» **Dataset records**:
******************************
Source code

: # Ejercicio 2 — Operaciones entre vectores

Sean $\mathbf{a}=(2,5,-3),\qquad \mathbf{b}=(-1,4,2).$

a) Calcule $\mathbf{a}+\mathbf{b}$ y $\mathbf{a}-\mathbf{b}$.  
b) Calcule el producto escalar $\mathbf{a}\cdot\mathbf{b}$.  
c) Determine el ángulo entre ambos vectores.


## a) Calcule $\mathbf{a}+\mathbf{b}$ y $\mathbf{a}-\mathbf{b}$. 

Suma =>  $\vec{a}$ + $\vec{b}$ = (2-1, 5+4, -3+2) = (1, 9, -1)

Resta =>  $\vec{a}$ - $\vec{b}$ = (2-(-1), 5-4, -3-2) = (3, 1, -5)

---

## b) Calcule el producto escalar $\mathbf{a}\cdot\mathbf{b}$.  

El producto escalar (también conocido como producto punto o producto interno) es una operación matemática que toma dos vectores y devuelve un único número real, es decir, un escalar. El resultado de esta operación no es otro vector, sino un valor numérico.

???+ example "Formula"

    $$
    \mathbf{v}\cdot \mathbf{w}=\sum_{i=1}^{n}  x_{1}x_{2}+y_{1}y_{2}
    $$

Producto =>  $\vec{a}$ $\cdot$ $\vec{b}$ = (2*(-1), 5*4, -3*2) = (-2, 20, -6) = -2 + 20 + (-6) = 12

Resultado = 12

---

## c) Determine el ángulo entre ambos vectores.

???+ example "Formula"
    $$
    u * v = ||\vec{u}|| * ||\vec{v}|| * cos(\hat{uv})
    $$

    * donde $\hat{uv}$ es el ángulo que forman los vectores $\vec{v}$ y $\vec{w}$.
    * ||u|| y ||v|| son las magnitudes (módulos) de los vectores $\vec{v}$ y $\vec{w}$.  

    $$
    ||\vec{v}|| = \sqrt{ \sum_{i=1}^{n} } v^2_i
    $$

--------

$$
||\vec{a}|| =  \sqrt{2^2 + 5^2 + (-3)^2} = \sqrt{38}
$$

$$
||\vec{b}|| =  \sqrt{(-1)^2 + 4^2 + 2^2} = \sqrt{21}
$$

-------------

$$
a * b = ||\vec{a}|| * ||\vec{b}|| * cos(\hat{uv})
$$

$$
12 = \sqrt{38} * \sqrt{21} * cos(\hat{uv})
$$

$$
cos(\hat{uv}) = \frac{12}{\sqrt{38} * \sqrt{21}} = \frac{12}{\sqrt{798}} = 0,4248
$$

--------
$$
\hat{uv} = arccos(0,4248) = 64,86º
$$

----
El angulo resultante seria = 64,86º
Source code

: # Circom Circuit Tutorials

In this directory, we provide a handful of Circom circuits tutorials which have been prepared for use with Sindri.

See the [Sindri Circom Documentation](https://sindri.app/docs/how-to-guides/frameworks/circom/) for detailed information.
******************************
» **Task description**:
Please make an exact copy of each record.

» **Finished task**:
Source code

: # Ejercicio 2 — Operaciones entre vectores

Sean $\mathbf{a}=(2,5,-3),\qquad \mathbf{b}=(-1,4,2).$

a) Calcule $\mathbf{a}+\mathbf{b}$ y $\mathbf{a}-\mathbf{b}$.  
b) Calcule el producto escalar $\mathbf{a}\cdot\mathbf{b}$.  
c) Determine el ángulo entre ambos vectores.


## a) Calcule $\mathbf{a}+\mathbf{b}$ y $\mathbf{a}-\mathbf{b}$. 

Suma =>  $\vec{a}$ + $\vec{b}$ = (2-1, 5+4, -3+2) = (1, 9, -1)

Resta =>  $\vec{a}$ - $\vec{b}$ = (2-(-1), 5-4, -3-2) = (3, 1, -5)

---

## b) Calcule el producto escalar $\mathbf{a}\cdot\mathbf{b}$.  

El producto escalar (también conocido como producto punto o producto interno) es una operación matemática que toma dos vectores y devuelve un único número real, es decir, un escalar. El resultado de esta operación no es otro vector, sino un valor numérico.

???+ example "Formula"

    $$
    \mathbf{v}\cdot \mathbf{w}=\sum_{i=1}^{n}  x_{1}x_{2}+y_{1}y_{2}
    $$

Producto =>  $\vec{a}$ $\cdot$ $\vec{b}$ = (2*(-1), 5*4, -3*2) = (-2, 20, -6) = -2 + 20 + (-6) = 12

Resultado = 12

---

## c) Determine el ángulo entre ambos vectores.

???+ example "Formula"
    $$
    u * v = ||\vec{u}|| * ||\vec{v}|| * cos(\hat{uv})
    $$

    * donde $\hat{uv}$ es el ángulo que forman los vectores $\vec{v}$ y $\vec{w}$.
    * ||u|| y ||v|| son las magnitudes (módulos) de los vectores $\vec{v}$ y $\vec{w}$.  

    $$
    ||\vec{v}|| = \sqrt{ \sum_{i=1}^{n} } v^2_i
    $$

--------

$$
||\vec{a}|| =  \sqrt{2^2 + 5^2 + (-3)^2} = \sqrt{38}
$$

$$
||\vec{b}|| =  \sqrt{(-1)^2 + 4^2 + 2^2} = \sqrt{21}
$$

-------------

$$
a * b = ||\vec{a}|| * ||\vec{b}|| * cos(\hat{uv})
$$

$$
12 = \sqrt{38} * \sqrt{21} * cos(\hat{uv})
$$

$$
cos(\hat{uv}) = \frac{12}{\sqrt{38} * \sqrt{21}} = \frac{12}{\sqrt{798}} = 0,4248
$$

--------
$$
\hat{uv} = arccos(0,4248) = 64,86º
$$

----
El angulo resultante seria = 64,86º
Source code

: # Circom Circuit Tutorials

In this directory, we provide a handful of Circom circuits tutorials which have been prepared for use with Sindri.

See the [Sindri Circom Documentation](https://sindri.app/docs/how-to-guides/frameworks/circom/) for detailed information.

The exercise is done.